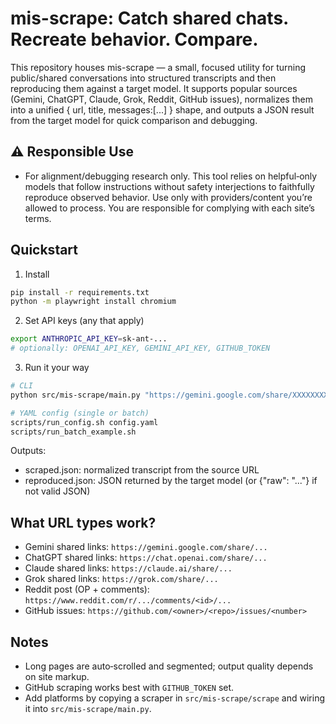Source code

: mis-scrape: Catch shared chats. Recreate behavior. Compare.
=========

This repository houses mis-scrape — a small, focused utility for turning public/shared conversations into structured transcripts and then reproducing them against a target model. It supports popular sources (Gemini, ChatGPT, Claude, Grok, Reddit, GitHub issues), normalizes them into a unified { url, title, messages:[...] } shape, and outputs a JSON result from the target model for quick comparison and debugging.

⚠️ Responsible Use
-------------
- For alignment/debugging research only. This tool relies on helpful‑only models that follow instructions without safety interjections to faithfully reproduce observed behavior. Use only with providers/content you’re allowed to process. You are responsible for complying with each site’s terms.

Quickstart
----------

1) Install

```bash
pip install -r requirements.txt
python -m playwright install chromium
```

2) Set API keys (any that apply)

```bash
export ANTHROPIC_API_KEY=sk-ant-...
# optionally: OPENAI_API_KEY, GEMINI_API_KEY, GITHUB_TOKEN
```

3) Run it your way

```bash
# CLI
python src/mis-scrape/main.py "https://gemini.google.com/share/XXXXXXXX" --model anthropic/claude-3-opus-20240229 --output reproduced.json

# YAML config (single or batch)
scripts/run_config.sh config.yaml
scripts/run_batch_example.sh
```

Outputs:

- scraped.json: normalized transcript from the source URL
- reproduced.json: JSON returned by the target model (or {"raw": "..."} if not valid JSON)

What URL types work?
--------------------

- Gemini shared links: `https://gemini.google.com/share/...`
- ChatGPT shared links: `https://chat.openai.com/share/...`
- Claude shared links: `https://claude.ai/share/...`
- Grok shared links: `https://grok.com/share/...`
- Reddit post (OP + comments): `https://www.reddit.com/r/.../comments/<id>/...`
- GitHub issues: `https://github.com/<owner>/<repo>/issues/<number>`

Notes
-----

- Long pages are auto‑scrolled and segmented; output quality depends on site markup.
- GitHub scraping works best with `GITHUB_TOKEN` set.
- Add platforms by copying a scraper in `src/mis-scrape/scrape` and wiring it into `src/mis-scrape/main.py`.

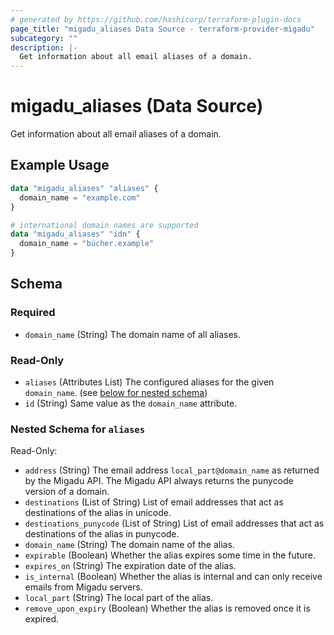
 ```yaml
---
# generated by https://github.com/hashicorp/terraform-plugin-docs
page_title: "migadu_aliases Data Source - terraform-provider-migadu"
subcategory: ""
description: |-
  Get information about all email aliases of a domain.
---
```


# migadu_aliases (Data Source)

Get information about all email aliases of a domain.

## Example Usage

```terraform
data "migadu_aliases" "aliases" {
  domain_name = "example.com"
}

# international domain names are supported
data "migadu_aliases" "idn" {
  domain_name = "bücher.example"
}
```

<!-- schema generated by tfplugindocs -->
## Schema

### Required

- `domain_name` (String) The domain name of all aliases.

### Read-Only

- `aliases` (Attributes List) The configured aliases for the given `domain_name`. (see [below for nested schema](#nestedatt--aliases))
- `id` (String) Same value as the `domain_name` attribute.

<a id="nestedatt--aliases"></a>
### Nested Schema for `aliases`

Read-Only:

- `address` (String) The email address `local_part@domain_name` as returned by the Migadu API. The Migadu API always returns the punycode version of a domain.
- `destinations` (List of String) List of email addresses that act as destinations of the alias in unicode.
- `destinations_punycode` (List of String) List of email addresses that act as destinations of the alias in punycode.
- `domain_name` (String) The domain name of the alias.
- `expirable` (Boolean) Whether the alias expires some time in the future.
- `expires_on` (String) The expiration date of the alias.
- `is_internal` (Boolean) Whether the alias is internal and can only receive emails from Migadu servers.
- `local_part` (String) The local part of the alias.
- `remove_upon_expiry` (Boolean) Whether the alias is removed once it is expired.

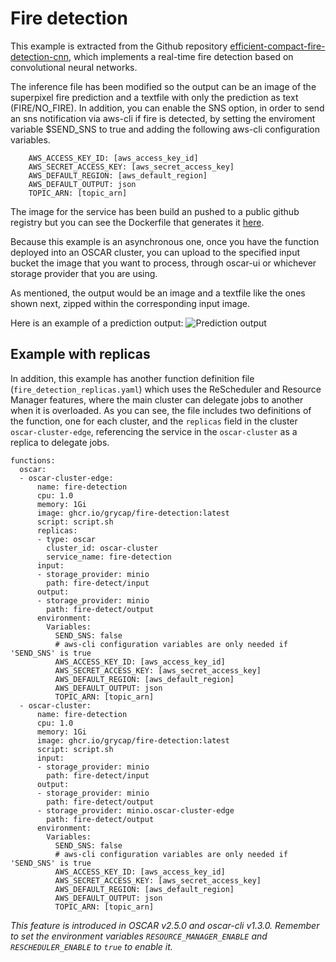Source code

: # Fire detection

This example is extracted from the Github repository [efficient-compact-fire-detection-cnn](https://github.com/NeelBhowmik/efficient-compact-fire-detection-cnn), which implements a real-time fire detection based on convolutional neural networks.

The inference file has been modified so the output can be an image of the superpixel fire prediction and a textfile with only the prediction as text (FIRE/NO_FIRE).
In addition, you can enable the SNS option, in order to send an sns notification via aws-cli if fire is detected, by setting the enviroment variable $SEND_SNS to true and adding the following aws-cli configuration variables.

```
    AWS_ACCESS_KEY_ID: [aws_access_key_id]
    AWS_SECRET_ACCESS_KEY: [aws_secret_access_key]
    AWS_DEFAULT_REGION: [aws_default_region]
    AWS_DEFAULT_OUTPUT: json
    TOPIC_ARN: [topic_arn]
```

The image for the service has been build an pushed to a public github registry but you can see the Dockerfile that generates it [here](Dockerfile).

Because this example is an asynchronous one, once you have the function deployed into an OSCAR cluster, you can upload to the specified input bucket the image that you want to process, through oscar-ui or whichever storage provider that you are using.

As mentioned, the output would be an image and a textfile like the ones shown next, zipped within the corresponding input image.

Here is an example of a prediction output:
![Prediction output](readme-images/prediction-output.png)

## Example with replicas

In addition, this example has another function definition file (`fire_detection_replicas.yaml`) which uses the ReScheduler and Resource Manager features, where the main cluster can delegate jobs to another when it is overloaded. As you can see, the file includes two definitions of the function, one for each cluster, and the `replicas` field in the cluster `oscar-cluster-edge`, referencing the service in the `oscar-cluster` as a replica to delegate jobs.

```
functions:
  oscar:
  - oscar-cluster-edge:
      name: fire-detection
      cpu: 1.0
      memory: 1Gi
      image: ghcr.io/grycap/fire-detection:latest
      script: script.sh
      replicas:
      - type: oscar
        cluster_id: oscar-cluster
        service_name: fire-detection
      input:
      - storage_provider: minio
        path: fire-detect/input
      output:
      - storage_provider: minio
        path: fire-detect/output
      environment:
        Variables:
          SEND_SNS: false
          # aws-cli configuration variables are only needed if 'SEND_SNS' is true
          AWS_ACCESS_KEY_ID: [aws_access_key_id]
          AWS_SECRET_ACCESS_KEY: [aws_secret_access_key]
          AWS_DEFAULT_REGION: [aws_default_region]
          AWS_DEFAULT_OUTPUT: json
          TOPIC_ARN: [topic_arn]
  - oscar-cluster:
      name: fire-detection
      cpu: 1.0
      memory: 1Gi
      image: ghcr.io/grycap/fire-detection:latest
      script: script.sh
      input:
      - storage_provider: minio
        path: fire-detect/input
      output:
      - storage_provider: minio
        path: fire-detect/output
      - storage_provider: minio.oscar-cluster-edge
        path: fire-detect/output
      environment:
        Variables:
          SEND_SNS: false
          # aws-cli configuration variables are only needed if 'SEND_SNS' is true
          AWS_ACCESS_KEY_ID: [aws_access_key_id]
          AWS_SECRET_ACCESS_KEY: [aws_secret_access_key]
          AWS_DEFAULT_REGION: [aws_default_region]
          AWS_DEFAULT_OUTPUT: json
          TOPIC_ARN: [topic_arn]
```

*This feature is introduced in OSCAR v2.5.0 and oscar-cli v1.3.0. Remember to set the environment variables `RESOURCE_MANAGER_ENABLE` and `RESCHEDULER_ENABLE` to `true` to enable it.*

*REQUIRED WORK*
Only the pictures are to be left out, and all of the data must otherwise be transcribed exactly.

*SOLUTION*
Source code

: mis-scrape: Catch shared chats. Recreate behavior. Compare.
=========

This repository houses mis-scrape — a small, focused utility for turning public/shared conversations into structured transcripts and then reproducing them against a target model. It supports popular sources (Gemini, ChatGPT, Claude, Grok, Reddit, GitHub issues), normalizes them into a unified { url, title, messages:[...] } shape, and outputs a JSON result from the target model for quick comparison and debugging.

⚠️ Responsible Use
-------------
- For alignment/debugging research only. This tool relies on helpful‑only models that follow instructions without safety interjections to faithfully reproduce observed behavior. Use only with providers/content you’re allowed to process. You are responsible for complying with each site’s terms.

Quickstart
----------

1) Install

```bash
pip install -r requirements.txt
python -m playwright install chromium
```

2) Set API keys (any that apply)

```bash
export ANTHROPIC_API_KEY=sk-ant-...
# optionally: OPENAI_API_KEY, GEMINI_API_KEY, GITHUB_TOKEN
```

3) Run it your way

```bash
# CLI
python src/mis-scrape/main.py "https://gemini.google.com/share/XXXXXXXX" --model anthropic/claude-3-opus-20240229 --output reproduced.json

# YAML config (single or batch)
scripts/run_config.sh config.yaml
scripts/run_batch_example.sh
```

Outputs:

- scraped.json: normalized transcript from the source URL
- reproduced.json: JSON returned by the target model (or {"raw": "..."} if not valid JSON)

What URL types work?
--------------------

- Gemini shared links: `https://gemini.google.com/share/...`
- ChatGPT shared links: `https://chat.openai.com/share/...`
- Claude shared links: `https://claude.ai/share/...`
- Grok shared links: `https://grok.com/share/...`
- Reddit post (OP + comments): `https://www.reddit.com/r/.../comments/<id>/...`
- GitHub issues: `https://github.com/<owner>/<repo>/issues/<number>`

Notes
-----

- Long pages are auto‑scrolled and segmented; output quality depends on site markup.
- GitHub scraping works best with `GITHUB_TOKEN` set.
- Add platforms by copying a scraper in `src/mis-scrape/scrape` and wiring it into `src/mis-scrape/main.py`.

 ```yaml
---
# generated by https://github.com/hashicorp/terraform-plugin-docs
page_title: "migadu_aliases Data Source - terraform-provider-migadu"
subcategory: ""
description: |-
  Get information about all email aliases of a domain.
---
```


# migadu_aliases (Data Source)

Get information about all email aliases of a domain.

## Example Usage

```terraform
data "migadu_aliases" "aliases" {
  domain_name = "example.com"
}

# international domain names are supported
data "migadu_aliases" "idn" {
  domain_name = "bücher.example"
}
```

<!-- schema generated by tfplugindocs -->
## Schema

### Required

- `domain_name` (String) The domain name of all aliases.

### Read-Only

- `aliases` (Attributes List) The configured aliases for the given `domain_name`. (see [below for nested schema](#nestedatt--aliases))
- `id` (String) Same value as the `domain_name` attribute.

<a id="nestedatt--aliases"></a>
### Nested Schema for `aliases`

Read-Only:

- `address` (String) The email address `local_part@domain_name` as returned by the Migadu API. The Migadu API always returns the punycode version of a domain.
- `destinations` (List of String) List of email addresses that act as destinations of the alias in unicode.
- `destinations_punycode` (List of String) List of email addresses that act as destinations of the alias in punycode.
- `domain_name` (String) The domain name of the alias.
- `expirable` (Boolean) Whether the alias expires some time in the future.
- `expires_on` (String) The expiration date of the alias.
- `is_internal` (Boolean) Whether the alias is internal and can only receive emails from Migadu servers.
- `local_part` (String) The local part of the alias.
- `remove_upon_expiry` (Boolean) Whether the alias is removed once it is expired.

Source code

: # Fire detection

This example is extracted from the Github repository [efficient-compact-fire-detection-cnn](https://github.com/NeelBhowmik/efficient-compact-fire-detection-cnn), which implements a real-time fire detection based on convolutional neural networks.

The inference file has been modified so the output can be an image of the superpixel fire prediction and a textfile with only the prediction as text (FIRE/NO_FIRE).
In addition, you can enable the SNS option, in order to send an sns notification via aws-cli if fire is detected, by setting the enviroment variable $SEND_SNS to true and adding the following aws-cli configuration variables.

```
    AWS_ACCESS_KEY_ID: [aws_access_key_id]
    AWS_SECRET_ACCESS_KEY: [aws_secret_access_key]
    AWS_DEFAULT_REGION: [aws_default_region]
    AWS_DEFAULT_OUTPUT: json
    TOPIC_ARN: [topic_arn]
```

The image for the service has been build an pushed to a public github registry but you can see the Dockerfile that generates it [here](Dockerfile).

Because this example is an asynchronous one, once you have the function deployed into an OSCAR cluster, you can upload to the specified input bucket the image that you want to process, through oscar-ui or whichever storage provider that you are using.

As mentioned, the output would be an image and a textfile like the ones shown next, zipped within the corresponding input image.

Here is an example of a prediction output:
![Prediction output](readme-images/prediction-output.png)

## Example with replicas

In addition, this example has another function definition file (`fire_detection_replicas.yaml`) which uses the ReScheduler and Resource Manager features, where the main cluster can delegate jobs to another when it is overloaded. As you can see, the file includes two definitions of the function, one for each cluster, and the `replicas` field in the cluster `oscar-cluster-edge`, referencing the service in the `oscar-cluster` as a replica to delegate jobs.

```
functions:
  oscar:
  - oscar-cluster-edge:
      name: fire-detection
      cpu: 1.0
      memory: 1Gi
      image: ghcr.io/grycap/fire-detection:latest
      script: script.sh
      replicas:
      - type: oscar
        cluster_id: oscar-cluster
        service_name: fire-detection
      input:
      - storage_provider: minio
        path: fire-detect/input
      output:
      - storage_provider: minio
        path: fire-detect/output
      environment:
        Variables:
          SEND_SNS: false
          # aws-cli configuration variables are only needed if 'SEND_SNS' is true
          AWS_ACCESS_KEY_ID: [aws_access_key_id]
          AWS_SECRET_ACCESS_KEY: [aws_secret_access_key]
          AWS_DEFAULT_REGION: [aws_default_region]
          AWS_DEFAULT_OUTPUT: json
          TOPIC_ARN: [topic_arn]
  - oscar-cluster:
      name: fire-detection
      cpu: 1.0
      memory: 1Gi
      image: ghcr.io/grycap/fire-detection:latest
      script: script.sh
      input:
      - storage_provider: minio
        path: fire-detect/input
      output:
      - storage_provider: minio
        path: fire-detect/output
      - storage_provider: minio.oscar-cluster-edge
        path: fire-detect/output
      environment:
        Variables:
          SEND_SNS: false
          # aws-cli configuration variables are only needed if 'SEND_SNS' is true
          AWS_ACCESS_KEY_ID: [aws_access_key_id]
          AWS_SECRET_ACCESS_KEY: [aws_secret_access_key]
          AWS_DEFAULT_REGION: [aws_default_region]
          AWS_DEFAULT_OUTPUT: json
          TOPIC_ARN: [topic_arn]
```

*This feature is introduced in OSCAR v2.5.0 and oscar-cli v1.3.0. Remember to set the environment variables `RESOURCE_MANAGER_ENABLE` and `RESCHEDULER_ENABLE` to `true` to enable it.*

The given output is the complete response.